Она слишком мелкая добыча для меня. Рыжая. Странная. Себе на уме. Хорошенькая, но не так чтоб сверх. Не знаю, какая сила тянет из меня жилы, заставляя хотеть в неё до искр под веками, но отпираться глупо. Особенно когда халат сползает с острых плеч и мы оба вздрагиваем от прямого контакта кожа к коже.
Помимо испуга есть ещё кое-что — стыд, бегающий во взгляде. Ася хрипит, извивается, но смотрит глазами нашкодившей кошки.
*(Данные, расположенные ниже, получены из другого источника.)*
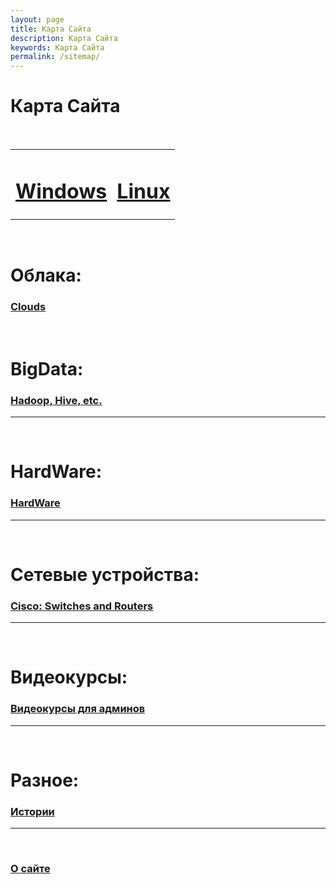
 ```yaml
---
layout: page
title: Карта Сайта
description: Карта Сайта
keywords: Карта Сайта
permalink: /sitemap/
---
```


# Карта Сайта

<br/>

<div align="center">

<table>
    <tr>
        <td><h1><a href="/windows/">Windows</a></h1></td>
        <td><h1><a href="/linux/">Linux</a></h1></td>
    </tr>
</table>

</div>

<br/>

# Облака:

### [Clouds](/devops/clouds/)


<br/>

# BigData:

### [Hadoop, Hive, etc.](/bigdata/)

---

<br/>

# HardWare:

### [HardWare](/hardware/)

---

<br/>

# Сетевые устройства:

### [Cisco: Switches and Routers](/devices/cisco/)

---

<br/>

# Видеокурсы:

### [Видеокурсы для админов](/linux/video-courses/)

---

<br/>

# Разное:

### [Истории](/stories/)

---

<br/>

### [О сайте](/about/)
Такими виноватыми, что я неосознанно скалюсь, грубо впиваясь в раскрытые губы.
А вот не нужно было меня провоцировать. Я сейчас слишком голоден.
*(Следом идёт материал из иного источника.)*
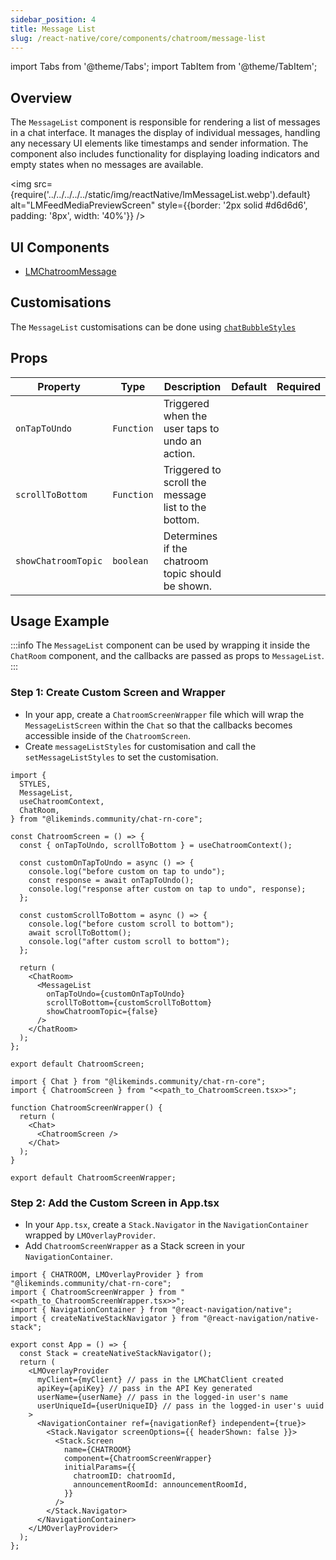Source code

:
```yaml
---
sidebar_position: 4
title: Message List
slug: /react-native/core/components/chatroom/message-list
---
```


import Tabs from '@theme/Tabs';
import TabItem from '@theme/TabItem';

## Overview

The `MessageList` component is responsible for rendering a list of messages in a chat interface. It manages the display of individual messages, handling any necessary UI elements like timestamps and sender information. The component also includes functionality for displaying loading indicators and empty states when no messages are available.

<img
src={require('../../../../../static/img/reactNative/lmMessageList.webp').default}
alt="LMFeedMediaPreviewScreen"
style={{border: '2px solid #d6d6d6', padding: '8px', width: '40%'}}
/>

## UI Components

- [LMChatroomMessage](../Message/LMChatroomMessage.md)

## Customisations

The `MessageList` customisations can be done using [`chatBubbleStyles`](../Message/LMChatroomMessage.md#customisations)

## Props

| Property            | Type       | Description                                         | Default | Required |
| ------------------- | ---------- | --------------------------------------------------- | ------- | -------- |
| `onTapToUndo`       | `Function` | Triggered when the user taps to undo an action.     |         |          |
| `scrollToBottom`    | `Function` | Triggered to scroll the message list to the bottom. |         |          |
| `showChatroomTopic` | `boolean`  | Determines if the chatroom topic should be shown.   |         |          |

## Usage Example

:::info
The `MessageList` component can be used by wrapping it inside the `ChatRoom` component, and the callbacks are passed as props to `MessageList`.
:::

### Step 1: Create Custom Screen and Wrapper

- In your app, create a `ChatroomScreenWrapper` file which will wrap the `MessageListScreen` within the `Chat` so that the callbacks becomes accessible inside of the `ChatroomScreen`.
- Create `messageListStyles` for customisation and call the `setMessageListStyles` to set the customisation.

<Tabs>
<TabItem value="ChatroomScreen" label="ChatroomScreen">

```tsx
import {
  STYLES,
  MessageList,
  useChatroomContext,
  ChatRoom,
} from "@likeminds.community/chat-rn-core";

const ChatroomScreen = () => {
  const { onTapToUndo, scrollToBottom } = useChatroomContext();

  const customOnTapToUndo = async () => {
    console.log("before custom on tap to undo");
    const response = await onTapToUndo();
    console.log("response after custom on tap to undo", response);
  };

  const customScrollToBottom = async () => {
    console.log("before custom scroll to bottom");
    await scrollToBottom();
    console.log("after custom scroll to bottom");
  };

  return (
    <ChatRoom>
      <MessageList
        onTapToUndo={customOnTapToUndo}
        scrollToBottom={customScrollToBottom}
        showChatroomTopic={false}
      />
    </ChatRoom>
  );
};

export default ChatroomScreen;
```

</TabItem>
<TabItem value="ChatroomScreenWrapper" label="ChatroomScreenWrapper">

```tsx
import { Chat } from "@likeminds.community/chat-rn-core";
import { ChatroomScreen } from "<<path_to_ChatroomScreen.tsx>>";

function ChatroomScreenWrapper() {
  return (
    <Chat>
      <ChatroomScreen />
    </Chat>
  );
}

export default ChatroomScreenWrapper;
```

</TabItem>
</Tabs>

### Step 2: Add the Custom Screen in App.tsx

- In your `App.tsx`, create a `Stack.Navigator` in the `NavigationContainer` wrapped by `LMOverlayProvider`.
- Add `ChatroomScreenWrapper` as a Stack screen in your `NavigationContainer`.

```tsx title="App.tsx"
import { CHATROOM, LMOverlayProvider } from "@likeminds.community/chat-rn-core";
import { ChatroomScreenWrapper } from "<<path_to_ChatroomScreenWrapper.tsx>>";
import { NavigationContainer } from "@react-navigation/native";
import { createNativeStackNavigator } from "@react-navigation/native-stack";

export const App = () => {
  const Stack = createNativeStackNavigator();
  return (
    <LMOverlayProvider
      myClient={myClient} // pass in the LMChatClient created
      apiKey={apiKey} // pass in the API Key generated
      userName={userName} // pass in the logged-in user's name
      userUniqueId={userUniqueID} // pass in the logged-in user's uuid
    >
      <NavigationContainer ref={navigationRef} independent={true}>
        <Stack.Navigator screenOptions={{ headerShown: false }}>
          <Stack.Screen
            name={CHATROOM}
            component={ChatroomScreenWrapper}
            initialParams={{
              chatroomID: chatroomId,
              announcementRoomId: announcementRoomId,
            }}
          />
        </Stack.Navigator>
      </NavigationContainer>
    </LMOverlayProvider>
  );
};
```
Слишком хочу узнать вкус её голоса.
Мгновение она даже не двигается. Вырываться начинает позже, со сходом первого шока. Сопротивление подхлёстывает. Лёгкое сжатие пальцев и Ася разжимает губы, чтобы вдохнуть. А заодно впустить меня в свой жаркий рот.
Так и знал.
Голос у рыжей пигалицы огненный. И это не метафора.
Тихий стон разбивается о мой язык, щекочет нёбо, разжигая кровь. Воздуха мало, а тот что есть, плавит горло как подожжённый. Чувствую, как шипят мысли и трещит самоконтроль. Как бьётся её сердце прямо в мою грудь, будто в гости ломится.
Отстраняюсь, пока вконец не сорвался, продолжая удерживать шею уже без нажима. Прохладная кожа под моими пальцами покрыта мурашками. Красиво смотрится, завораживающе — как живой ошейник.